Het college verwijst allereerst naar het hiervoor weergegeven tuchtrechtelijk toetsingskader. Tegen het licht van dat toetsingskader stelt het college vast dat verweerder is gebleven binnen de grenzen van een redelijk bekwame beroepsbeoefening, rekening houdend met de gepresenteerde klachten, de stand van de wetenschap ten tijde van het klachtwaardig geachte handelen en met hetgeen toen in de beroepsgroep ter zake als norm of standaard was aanvaard. De laboratoriumuitslagen van 12 juni 2013 waarnaar klaagster verwijst, pasten goed bij het acute ziektebeeld waarmee klaagster tijdens de eerste opname was opgenomen en mochten derhalve ook zo geduid worden.
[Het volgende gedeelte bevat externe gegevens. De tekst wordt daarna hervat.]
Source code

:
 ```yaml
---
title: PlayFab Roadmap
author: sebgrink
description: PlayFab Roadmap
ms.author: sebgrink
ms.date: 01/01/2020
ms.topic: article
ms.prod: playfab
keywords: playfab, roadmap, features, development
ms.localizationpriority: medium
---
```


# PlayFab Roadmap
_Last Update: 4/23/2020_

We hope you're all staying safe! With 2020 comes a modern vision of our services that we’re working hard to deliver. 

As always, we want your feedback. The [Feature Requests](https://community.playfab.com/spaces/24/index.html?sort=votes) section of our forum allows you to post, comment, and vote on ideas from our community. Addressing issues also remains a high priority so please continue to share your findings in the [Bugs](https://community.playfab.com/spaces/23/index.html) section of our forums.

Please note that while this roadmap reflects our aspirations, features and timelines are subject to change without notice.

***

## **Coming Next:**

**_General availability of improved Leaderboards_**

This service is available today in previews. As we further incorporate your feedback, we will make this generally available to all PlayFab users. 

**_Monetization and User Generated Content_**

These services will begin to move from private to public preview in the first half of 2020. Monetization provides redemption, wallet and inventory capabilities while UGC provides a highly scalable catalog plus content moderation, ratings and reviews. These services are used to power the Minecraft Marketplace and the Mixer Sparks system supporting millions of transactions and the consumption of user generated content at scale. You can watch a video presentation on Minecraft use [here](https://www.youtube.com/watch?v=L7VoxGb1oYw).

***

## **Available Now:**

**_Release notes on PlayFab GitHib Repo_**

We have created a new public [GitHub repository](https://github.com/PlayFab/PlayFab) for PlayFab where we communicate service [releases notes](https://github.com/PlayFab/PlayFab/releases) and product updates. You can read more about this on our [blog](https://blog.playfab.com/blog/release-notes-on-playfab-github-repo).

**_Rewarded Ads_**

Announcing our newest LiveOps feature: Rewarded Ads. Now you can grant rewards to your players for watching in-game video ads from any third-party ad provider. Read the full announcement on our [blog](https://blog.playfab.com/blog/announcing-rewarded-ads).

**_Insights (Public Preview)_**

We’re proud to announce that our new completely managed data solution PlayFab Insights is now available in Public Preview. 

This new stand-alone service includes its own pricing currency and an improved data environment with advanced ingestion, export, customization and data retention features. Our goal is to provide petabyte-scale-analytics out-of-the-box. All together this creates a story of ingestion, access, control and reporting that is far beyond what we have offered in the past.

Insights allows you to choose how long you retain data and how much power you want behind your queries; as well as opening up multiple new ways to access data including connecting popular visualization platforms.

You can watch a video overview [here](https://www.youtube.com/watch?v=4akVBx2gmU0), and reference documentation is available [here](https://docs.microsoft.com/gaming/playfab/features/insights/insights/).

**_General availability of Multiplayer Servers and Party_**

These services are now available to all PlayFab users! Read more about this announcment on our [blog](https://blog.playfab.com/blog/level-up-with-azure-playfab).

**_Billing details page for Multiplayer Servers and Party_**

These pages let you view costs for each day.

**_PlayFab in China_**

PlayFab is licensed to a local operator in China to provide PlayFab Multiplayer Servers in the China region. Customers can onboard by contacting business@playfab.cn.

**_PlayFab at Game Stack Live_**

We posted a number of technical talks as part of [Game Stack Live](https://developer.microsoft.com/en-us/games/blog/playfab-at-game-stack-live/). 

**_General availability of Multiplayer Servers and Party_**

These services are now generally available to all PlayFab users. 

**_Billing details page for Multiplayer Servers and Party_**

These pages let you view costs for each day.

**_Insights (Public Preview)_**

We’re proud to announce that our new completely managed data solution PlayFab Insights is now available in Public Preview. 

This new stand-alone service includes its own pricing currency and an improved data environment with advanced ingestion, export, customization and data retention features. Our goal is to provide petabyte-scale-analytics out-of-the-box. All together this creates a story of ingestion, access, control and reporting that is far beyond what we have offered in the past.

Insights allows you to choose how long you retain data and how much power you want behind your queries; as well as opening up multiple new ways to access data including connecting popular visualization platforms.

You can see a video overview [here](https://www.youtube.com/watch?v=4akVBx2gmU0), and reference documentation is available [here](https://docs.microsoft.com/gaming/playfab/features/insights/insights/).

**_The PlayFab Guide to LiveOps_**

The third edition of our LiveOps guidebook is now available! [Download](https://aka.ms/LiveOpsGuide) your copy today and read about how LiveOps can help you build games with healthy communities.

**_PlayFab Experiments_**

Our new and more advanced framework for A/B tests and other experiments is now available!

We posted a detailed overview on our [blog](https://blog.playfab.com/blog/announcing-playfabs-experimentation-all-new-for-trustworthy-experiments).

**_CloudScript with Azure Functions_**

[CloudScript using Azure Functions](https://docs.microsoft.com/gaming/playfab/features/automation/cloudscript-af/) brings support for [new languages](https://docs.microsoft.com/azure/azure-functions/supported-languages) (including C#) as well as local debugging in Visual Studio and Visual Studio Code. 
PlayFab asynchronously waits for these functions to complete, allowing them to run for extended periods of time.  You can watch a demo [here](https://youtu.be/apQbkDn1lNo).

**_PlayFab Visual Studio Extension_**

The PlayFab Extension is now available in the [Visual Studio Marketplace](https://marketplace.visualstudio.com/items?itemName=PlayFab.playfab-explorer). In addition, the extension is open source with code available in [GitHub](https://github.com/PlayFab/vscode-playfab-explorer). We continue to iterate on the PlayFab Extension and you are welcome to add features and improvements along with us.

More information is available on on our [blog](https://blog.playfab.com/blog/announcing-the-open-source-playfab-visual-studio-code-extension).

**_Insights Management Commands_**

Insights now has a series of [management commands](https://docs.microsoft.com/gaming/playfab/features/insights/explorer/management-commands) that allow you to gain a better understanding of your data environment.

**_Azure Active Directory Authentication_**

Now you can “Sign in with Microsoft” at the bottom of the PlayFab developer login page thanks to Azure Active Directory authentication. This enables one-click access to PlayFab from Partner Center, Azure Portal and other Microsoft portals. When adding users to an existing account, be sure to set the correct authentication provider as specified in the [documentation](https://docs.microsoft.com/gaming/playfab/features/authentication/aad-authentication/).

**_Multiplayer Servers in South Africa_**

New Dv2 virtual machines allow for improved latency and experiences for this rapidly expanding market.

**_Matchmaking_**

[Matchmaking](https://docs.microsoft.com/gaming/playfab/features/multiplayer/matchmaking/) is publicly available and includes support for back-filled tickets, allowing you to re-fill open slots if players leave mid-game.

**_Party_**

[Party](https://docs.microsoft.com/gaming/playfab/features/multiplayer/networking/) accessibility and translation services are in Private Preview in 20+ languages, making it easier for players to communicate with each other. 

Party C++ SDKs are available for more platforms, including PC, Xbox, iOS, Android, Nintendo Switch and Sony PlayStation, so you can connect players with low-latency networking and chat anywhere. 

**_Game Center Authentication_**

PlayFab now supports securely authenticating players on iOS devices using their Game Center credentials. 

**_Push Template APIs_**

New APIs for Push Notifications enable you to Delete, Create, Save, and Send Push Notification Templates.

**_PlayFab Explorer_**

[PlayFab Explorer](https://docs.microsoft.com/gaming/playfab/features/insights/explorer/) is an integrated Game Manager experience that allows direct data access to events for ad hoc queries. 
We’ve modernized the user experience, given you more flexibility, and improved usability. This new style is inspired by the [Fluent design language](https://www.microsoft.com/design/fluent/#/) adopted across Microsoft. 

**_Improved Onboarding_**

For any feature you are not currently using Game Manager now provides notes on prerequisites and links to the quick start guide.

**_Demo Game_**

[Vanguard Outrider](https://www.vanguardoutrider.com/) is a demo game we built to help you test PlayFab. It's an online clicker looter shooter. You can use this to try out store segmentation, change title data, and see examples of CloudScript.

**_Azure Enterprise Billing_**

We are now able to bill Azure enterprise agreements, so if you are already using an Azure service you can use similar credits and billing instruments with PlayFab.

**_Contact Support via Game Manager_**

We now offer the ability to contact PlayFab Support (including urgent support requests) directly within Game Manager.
Voor verweerder was er geen aanleiding de APTT waarde nader of opnieuw aan controle of vergelijking te onderwerpen.

De maatregel

Resumerend leidt het vorenstaande tot de conclusie dat de klacht deels gegrond is (te weten klachtonderdeel 1).
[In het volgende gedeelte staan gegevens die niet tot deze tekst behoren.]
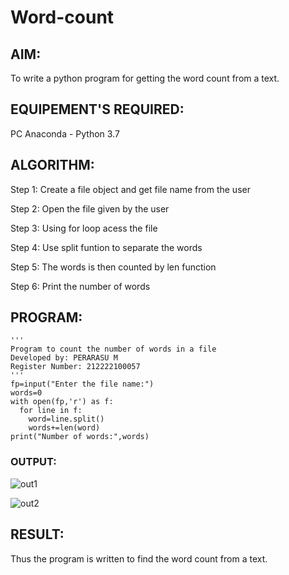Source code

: # Word-count
## AIM:
To write a python program for getting the word count from a text.
## EQUIPEMENT'S REQUIRED: 
PC
Anaconda - Python 3.7
## ALGORITHM: 
Step 1:
Create a file object and get file name from the user

Step 2:
Open the file given by the user

Step 3:
Using for loop acess the file

Step 4:
Use split funtion to separate the words

Step 5:
The words is then counted by len function

Step 6:
Print the number of words
## PROGRAM:
```
'''
Program to count the number of words in a file
Developed by: PERARASU M
Register Number: 212222100057
'''
fp=input("Enter the file name:")
words=0
with open(fp,'r') as f:
  for line in f:
    word=line.split()
    words+=len(word)
print("Number of words:",words)
```
### OUTPUT:
![out1](https://github.com/PERARASU10/Word-count/assets/118348589/5715fa10-69e1-4b5a-a547-c62c55683102)

![out2](https://github.com/PERARASU10/Word-count/assets/118348589/99adcb67-28c1-4647-af23-b7696580c3c2)



## RESULT:
Thus the program is written to find the word count from a text.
Het college acht het opleggen van een waarschuwing passend en houdt daarbij rekening met de aard en de ernst van het verwijt, beschouwd op zichzelf maar ook in de context met de overige relevante aspecten van de zaak. Het college slaat in de onderhavige klachtzaak ook acht op omstandigheden buiten de geformuleerde klachtonderdelen om. Meer in het bijzonder verrichtte verweerder (te) weinig controlehandelingen. Zo heeft verweerder, hoewel klaagster kortademig was, geen zuurstofsaturatiemeting verricht, geen bloeddruk genoteerd en evenmin de temperatuur gemeten.

6. De beslissing

Het college:

- verklaart de klacht deels gegrond, zoals hiervoor overwogen;

- legt op de maatregel van waarschuwing;

- wijst de klacht voor het overige af.

Aldus beslist door mr. A.H.M.J.F. Pi ë tte als voorzitter, mr. L. Ritzema als lid-jurist,

dr. M.H. Godfried, dr. G.A. Hoffland en dr. H. van Santbrink als leden-beroepsgenoten, in aanwezigheid van mr. I.H.M. van Rijn als secretaris en in het openbaar uitgesproken op

4 januari 2017 in aanwezigheid van de secretaris.